By 3 January 2026January 18th, 2026No Comments

An implant offers a reliable route to erection when conservative treatments for erectile dysfunction have not helped. The surgical prosthesis sits inside the penis and creates rigidity by mechanical means rather than by natural blood expansion.

There are two main designs. Inflatable models use a small pump in the scrotum that moves fluid into cylinders, so firmness and timing are under user control. Malleable rods are bendable silicone devices that hold shape without pumping.

The guide focuses on day-to-day function, what surgery involves and what recovery usually looks like. It explains how the device affects shape, sensation and sexual activity, and it sets realistic expectations: restoration of function, not increased size.

Readers in the UK will find clear, medically accurate information on candidacy, likely outcomes, and common concerns such as safety and perceived length changes. The aim is to help people make informed choices with practical detail and calm language.

Key Takeaways

  • Purpose: restores reliable erections when other options fail.
  • Types: inflatable and malleable systems work differently.
  • Function: mechanical rigidity replaces natural tumescence.
  • Expectations: improves activity, not size; results vary by health.
  • Considerations: surgery, recovery time and risks should be discussed with a clinician.

Understanding erectile dysfunction and when an implant becomes a treatment option

Many men reach a point where tablets and suction devices no longer deliver reliable results. Erectile dysfunction means persistent difficulty getting or keeping an erection firm enough for sex. For some, this remains true even when oral drugs or a vacuum pump are used correctly.

Conservative options can fail for several reasons. Poor arterial flow, nerve injury, scarring or fibrosis and post-surgical changes — for example after prostate surgery — may stop standard therapies working. Complex health problems can also interfere with success.

  • Refractory dysfunction means failure of appropriate doses, timing and technique with medications or a pump.
  • An implant becomes a treatment choice when the person wants a predictable, long-term solution and is fit for a surgical procedure.
  • Peyronie disease can cause curvature and scarring that limits intercourse and contributes to erectile problems.

Other indications include deformity, traumatic injury, priapism-related damage and reconstructive pathways after gender surgery. Decision-making is collaborative, weighing goals, relationships and what the person sees as a successful sexual outcome. For further options and clinical context see effective treatment options.

What is a penile implant

Contemporary options provide dependable shaft firmness by replacing erectile tissue that no longer works. Patients will see the same treatment called a penile implant, penis implant or penile prosthesis in NHS and clinic literature. All refer to devices placed inside the corpora cavernosa to produce rigidity for intercourse.
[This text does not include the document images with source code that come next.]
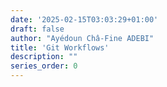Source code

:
 ```yaml
---
date: '2025-02-15T03:03:29+01:00'
draft: false
author: "Ayédoun Châ-Fine ADEBI"
title: 'Git Workflows'
description: ""
series_order: 0
---
```

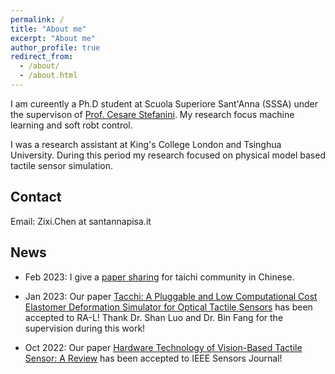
 ```yaml
---
permalink: /
title: "About me"
excerpt: "About me"
author_profile: true
redirect_from: 
  - /about/
  - /about.html
---
```


I am cureently a Ph.D student at Scuola Superiore Sant'Anna (SSSA) under the supervison of [Prof. Cesare Stefanini](https://scholar.google.com/citations?user=4ySaHDQAAAAJ&hl=en). My research focus machine learning and soft robt control.

I was a research assistant at King's College London and Tsinghua University. During this period my research focused on physical model based tactile sensor simulation.

## Contact
Email: Zixi.Chen at santannapisa.it

## News
* Feb 2023: I give a [paper sharing](https://www.bilibili.com/video/BV12e4y1P7vU/?spm_id_from=333.999.0.0&vd_source=30f84963de0918b2a474e7e104372ace) for taichi community in Chinese.

* Jan 2023: Our paper [Tacchi: A Pluggable and Low Computational Cost Elastomer Deformation Simulator for Optical Tactile Sensors](https://github.com/zixichen007115/Tacchi) has been accepted to RA-L! Thank Dr. Shan Luo and Dr. Bin Fang for the supervision during this work! 

* Oct 2022: Our paper [Hardware Technology of Vision-Based Tactile Sensor: A Review](https://ieeexplore.ieee.org/document/9911183) has been accepted to IEEE Sensors Journal!
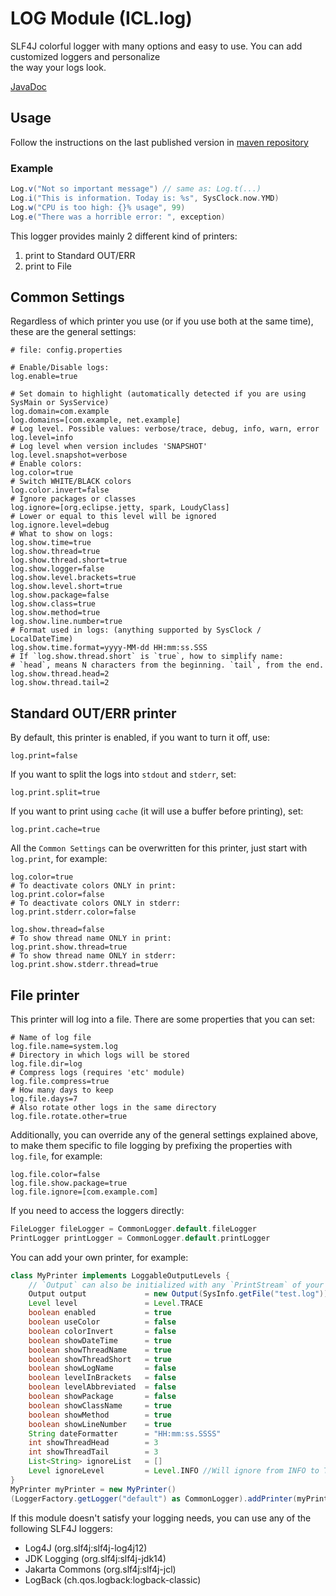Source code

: # LOG Module (ICL.log)

SLF4J colorful logger with many options and easy to use. 
You can add customized loggers and personalize  
the way your logs look.

[JavaDoc](https://gl.githack.com/intellisrc/common/raw/master/modules/log/docs/)

## Usage

Follow the instructions on the last published version in [maven repository](https://mvnrepository.com/artifact/com.intellisrc/log)

### Example

```groovy
Log.v("Not so important message") // same as: Log.t(...)
Log.i("This is information. Today is: %s", SysClock.now.YMD)
Log.w("CPU is too high: {}% usage", 99)
Log.e("There was a horrible error: ", exception)
```

This logger provides mainly 2 different kind of printers:
1. print to Standard OUT/ERR
2. print to File

## Common Settings

Regardless of which printer you use (or if you use both 
at the same time), these are the general settings:

```properties
# file: config.properties

# Enable/Disable logs:
log.enable=true

# Set domain to highlight (automatically detected if you are using SysMain or SysService)
log.domain=com.example
log.domains=[com.example, net.example]
# Log level. Possible values: verbose/trace, debug, info, warn, error
log.level=info
# Log level when version includes 'SNAPSHOT'
log.level.snapshot=verbose
# Enable colors:
log.color=true
# Switch WHITE/BLACK colors
log.color.invert=false
# Ignore packages or classes
log.ignore=[org.eclipse.jetty, spark, LoudyClass]
# Lower or equal to this level will be ignored
log.ignore.level=debug
# What to show on logs:
log.show.time=true
log.show.thread=true
log.show.thread.short=true
log.show.logger=false
log.show.level.brackets=true
log.show.level.short=true
log.show.package=false
log.show.class=true
log.show.method=true
log.show.line.number=true
# Format used in logs: (anything supported by SysClock / LocalDateTime)
log.show.time.format=yyyy-MM-dd HH:mm:ss.SSS
# If `log.show.thread.short` is `true`, how to simplify name:
# `head`, means N characters from the beginning. `tail`, from the end.
log.show.thread.head=2
log.show.thread.tail=2
```

## Standard OUT/ERR printer

By default, this printer is enabled, if you want to turn it off, use:
```properties
log.print=false
```

If you want to split the logs into `stdout` and `stderr`, set:
```properties
log.print.split=true
```

If you want to print using `cache` (it will use a buffer before printing), set:
```properties
log.print.cache=true
```

All the `Common Settings` can be overwritten for this printer, just start with `log.print`, 
for example:

```properties
log.color=true
# To deactivate colors ONLY in print:
log.print.color=false
# To deactivate colors ONLY in stderr:
log.print.stderr.color=false

log.show.thread=false
# To show thread name ONLY in print:
log.print.show.thread=true
# To show thread name ONLY in stderr:
log.print.show.stderr.thread=true
```

## File printer

This printer will log into a file. There are some properties that you can set:

```properties
# Name of log file
log.file.name=system.log
# Directory in which logs will be stored
log.file.dir=log
# Compress logs (requires 'etc' module)
log.file.compress=true
# How many days to keep
log.file.days=7
# Also rotate other logs in the same directory
log.file.rotate.other=true
```
Additionally, you can override any of the general settings explained above,
to make them specific to file logging by prefixing the properties with `log.file`, 
for example:

```properties
log.file.color=false
log.file.show.package=true
log.file.ignore=[com.example.com]
```

If you need to access the loggers directly:

```groovy
FileLogger fileLogger = CommonLogger.default.fileLogger
PrintLogger printLogger = CommonLogger.default.printLogger
```

You can add your own printer, for example:

```groovy
class MyPrinter implements LoggableOutputLevels {
    // `Output` can also be initialized with any `PrintStream` of your choice.
    Output output             = new Output(SysInfo.getFile("test.log"))
    Level level               = Level.TRACE
    boolean enabled           = true
    boolean useColor          = false
    boolean colorInvert       = false
    boolean showDateTime      = true
    boolean showThreadName    = true
    boolean showThreadShort   = true
    boolean showLogName       = false
    boolean levelInBrackets   = false
    boolean levelAbbreviated  = false
    boolean showPackage       = false
    boolean showClassName     = true
    boolean showMethod        = true
    boolean showLineNumber    = true
    String dateFormatter      = "HH:mm:ss.SSSS"
    int showThreadHead        = 3
    int showThreadTail        = 3
    List<String> ignoreList   = []
    Level ignoreLevel         = Level.INFO //Will ignore from INFO to TRACE
}
MyPrinter myPrinter = new MyPrinter()
(LoggerFactory.getLogger("default") as CommonLogger).addPrinter(myPrinter)
```

If this module doesn't satisfy your logging needs, you can use any of the following SLF4J loggers:

* Log4J            (org.slf4j:slf4j-log4j12)
* JDK Logging      (org.slf4j:slf4j-jdk14)
* Jakarta Commons  (org.slf4j:slf4j-jcl)
* LogBack          (ch.qos.logback:logback-classic)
Penile implant vs penile prosthesis: what the device is designed to do

The main aim is simple: create reliable rigidity so the person can have penetrative sex even when the body cannot produce a natural erection. The device does this by inflating cylinders or by holding bendable rods inside the shaft.

It does not guarantee extra length beyond the person’s anatomy. Nor does it restore spontaneous, body-driven erections without using the device. Skin sensation and orgasm usually remain, but these topics are covered later.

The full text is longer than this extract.